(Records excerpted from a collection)
|---|
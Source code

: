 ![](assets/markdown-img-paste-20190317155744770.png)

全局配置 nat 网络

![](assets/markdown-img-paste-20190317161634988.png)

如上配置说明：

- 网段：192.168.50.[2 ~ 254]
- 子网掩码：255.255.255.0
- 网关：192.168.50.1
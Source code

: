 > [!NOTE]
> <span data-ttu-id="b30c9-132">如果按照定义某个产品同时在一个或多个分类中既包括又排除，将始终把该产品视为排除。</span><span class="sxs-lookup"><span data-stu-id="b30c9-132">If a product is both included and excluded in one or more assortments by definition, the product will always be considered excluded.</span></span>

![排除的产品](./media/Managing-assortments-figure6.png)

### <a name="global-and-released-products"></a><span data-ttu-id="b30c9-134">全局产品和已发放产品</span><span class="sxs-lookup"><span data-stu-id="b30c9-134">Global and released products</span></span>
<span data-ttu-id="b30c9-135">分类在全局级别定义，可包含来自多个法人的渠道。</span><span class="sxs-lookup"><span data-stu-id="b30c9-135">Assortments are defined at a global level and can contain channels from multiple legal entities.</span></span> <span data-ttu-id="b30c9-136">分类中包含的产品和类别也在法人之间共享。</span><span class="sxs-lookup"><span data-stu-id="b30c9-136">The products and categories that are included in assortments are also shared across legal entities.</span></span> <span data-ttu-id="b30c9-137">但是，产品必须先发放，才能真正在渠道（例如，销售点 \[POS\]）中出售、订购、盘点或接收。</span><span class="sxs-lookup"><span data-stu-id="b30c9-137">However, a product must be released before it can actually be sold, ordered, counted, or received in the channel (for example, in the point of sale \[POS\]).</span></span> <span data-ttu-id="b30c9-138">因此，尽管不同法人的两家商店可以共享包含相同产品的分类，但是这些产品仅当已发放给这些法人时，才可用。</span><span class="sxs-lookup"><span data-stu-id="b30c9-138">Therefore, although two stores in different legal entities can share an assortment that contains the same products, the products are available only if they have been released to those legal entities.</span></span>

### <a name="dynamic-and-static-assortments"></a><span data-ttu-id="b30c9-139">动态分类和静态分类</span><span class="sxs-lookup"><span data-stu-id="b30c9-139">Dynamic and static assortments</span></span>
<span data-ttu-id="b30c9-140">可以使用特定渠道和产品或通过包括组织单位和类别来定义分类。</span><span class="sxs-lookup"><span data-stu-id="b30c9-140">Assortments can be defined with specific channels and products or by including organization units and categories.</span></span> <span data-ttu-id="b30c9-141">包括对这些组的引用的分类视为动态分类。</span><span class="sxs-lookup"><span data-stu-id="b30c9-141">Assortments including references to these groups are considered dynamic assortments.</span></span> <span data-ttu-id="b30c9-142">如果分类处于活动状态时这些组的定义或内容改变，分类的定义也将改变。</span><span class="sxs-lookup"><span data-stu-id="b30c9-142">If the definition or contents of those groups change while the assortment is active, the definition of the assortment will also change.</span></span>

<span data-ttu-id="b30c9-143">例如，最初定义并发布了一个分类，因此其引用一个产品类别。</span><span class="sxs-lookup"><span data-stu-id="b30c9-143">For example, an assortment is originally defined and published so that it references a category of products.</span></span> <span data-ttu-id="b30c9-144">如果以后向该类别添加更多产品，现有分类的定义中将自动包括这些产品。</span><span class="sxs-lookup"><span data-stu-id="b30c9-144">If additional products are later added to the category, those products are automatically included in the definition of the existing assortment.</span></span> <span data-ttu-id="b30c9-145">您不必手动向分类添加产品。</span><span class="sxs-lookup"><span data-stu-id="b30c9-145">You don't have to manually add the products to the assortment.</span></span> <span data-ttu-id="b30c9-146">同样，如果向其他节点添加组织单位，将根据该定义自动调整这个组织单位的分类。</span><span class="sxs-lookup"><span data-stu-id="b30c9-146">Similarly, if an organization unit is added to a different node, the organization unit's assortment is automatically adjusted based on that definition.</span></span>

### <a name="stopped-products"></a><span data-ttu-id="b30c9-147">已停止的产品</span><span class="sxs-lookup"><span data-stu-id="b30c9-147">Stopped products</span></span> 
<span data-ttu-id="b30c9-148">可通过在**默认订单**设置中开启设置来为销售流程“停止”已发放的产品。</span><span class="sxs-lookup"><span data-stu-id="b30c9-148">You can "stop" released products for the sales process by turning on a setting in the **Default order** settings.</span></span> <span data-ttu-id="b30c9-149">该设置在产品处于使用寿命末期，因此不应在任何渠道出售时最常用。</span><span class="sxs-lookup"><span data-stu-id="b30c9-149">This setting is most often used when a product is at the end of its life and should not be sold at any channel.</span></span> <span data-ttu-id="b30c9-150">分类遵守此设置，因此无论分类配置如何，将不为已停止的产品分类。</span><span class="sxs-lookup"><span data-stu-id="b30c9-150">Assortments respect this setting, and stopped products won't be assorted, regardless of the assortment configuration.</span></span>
|---|
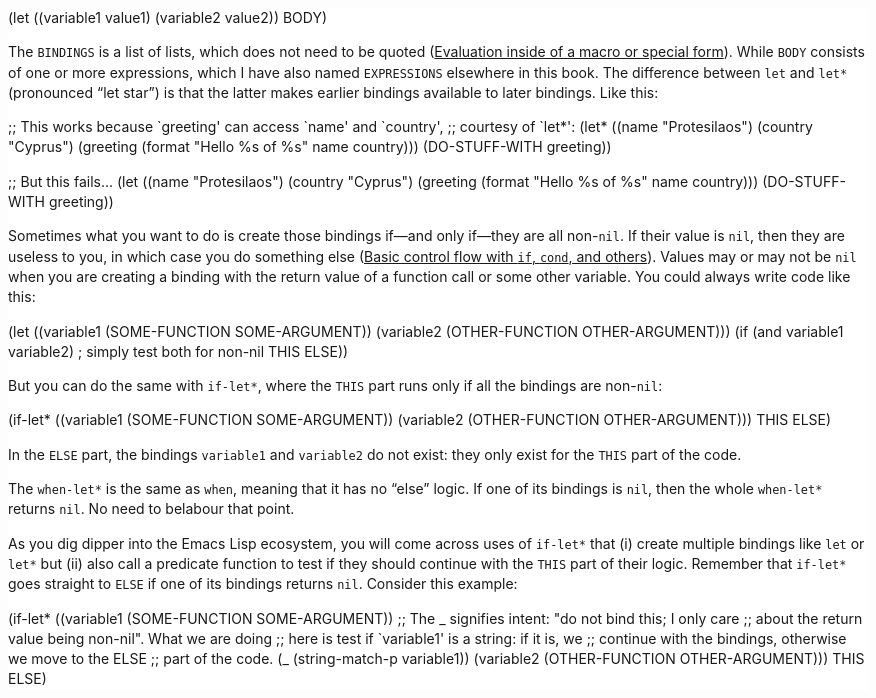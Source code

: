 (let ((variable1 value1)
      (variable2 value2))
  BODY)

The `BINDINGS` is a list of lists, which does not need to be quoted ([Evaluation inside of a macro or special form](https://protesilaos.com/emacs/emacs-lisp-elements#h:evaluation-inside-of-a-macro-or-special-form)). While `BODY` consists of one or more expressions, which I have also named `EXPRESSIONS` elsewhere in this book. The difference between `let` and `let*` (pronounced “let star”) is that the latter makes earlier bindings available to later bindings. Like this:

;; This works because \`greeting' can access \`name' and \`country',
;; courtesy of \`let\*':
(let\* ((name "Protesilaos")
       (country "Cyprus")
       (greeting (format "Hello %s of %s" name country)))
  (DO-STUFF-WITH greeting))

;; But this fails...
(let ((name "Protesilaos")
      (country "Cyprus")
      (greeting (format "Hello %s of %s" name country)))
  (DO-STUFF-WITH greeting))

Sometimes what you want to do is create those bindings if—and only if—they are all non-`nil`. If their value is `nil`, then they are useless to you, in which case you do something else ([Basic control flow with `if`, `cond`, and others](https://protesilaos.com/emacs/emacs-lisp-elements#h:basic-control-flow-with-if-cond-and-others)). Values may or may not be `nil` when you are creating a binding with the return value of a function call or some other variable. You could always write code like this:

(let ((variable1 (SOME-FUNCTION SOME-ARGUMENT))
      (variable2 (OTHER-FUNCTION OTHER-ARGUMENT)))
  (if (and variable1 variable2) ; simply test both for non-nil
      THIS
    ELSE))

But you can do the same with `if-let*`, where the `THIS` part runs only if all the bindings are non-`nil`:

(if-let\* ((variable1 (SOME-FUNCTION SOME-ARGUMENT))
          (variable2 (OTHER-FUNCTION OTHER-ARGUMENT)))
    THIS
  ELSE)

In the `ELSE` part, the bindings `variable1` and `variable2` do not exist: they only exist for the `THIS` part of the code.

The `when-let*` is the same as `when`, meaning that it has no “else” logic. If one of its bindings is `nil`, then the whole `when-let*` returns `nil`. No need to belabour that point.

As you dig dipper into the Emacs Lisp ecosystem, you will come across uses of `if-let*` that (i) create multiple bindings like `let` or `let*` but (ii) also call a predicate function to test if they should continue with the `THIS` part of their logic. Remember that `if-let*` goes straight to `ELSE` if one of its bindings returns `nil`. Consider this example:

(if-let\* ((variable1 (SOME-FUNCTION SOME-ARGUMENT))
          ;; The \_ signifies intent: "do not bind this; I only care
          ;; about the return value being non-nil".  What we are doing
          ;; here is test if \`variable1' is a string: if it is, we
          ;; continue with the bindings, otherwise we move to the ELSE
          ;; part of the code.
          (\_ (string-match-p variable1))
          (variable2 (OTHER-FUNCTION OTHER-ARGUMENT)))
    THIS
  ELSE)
|---|
* PROBLEM REQUIREMENTS
Each line above with the word "Hello" needs to be copied.

* OUTPUT FOR THIS TASK
       (greeting (format "Hello %s of %s" name country)))
      (greeting (format "Hello %s of %s" name country)))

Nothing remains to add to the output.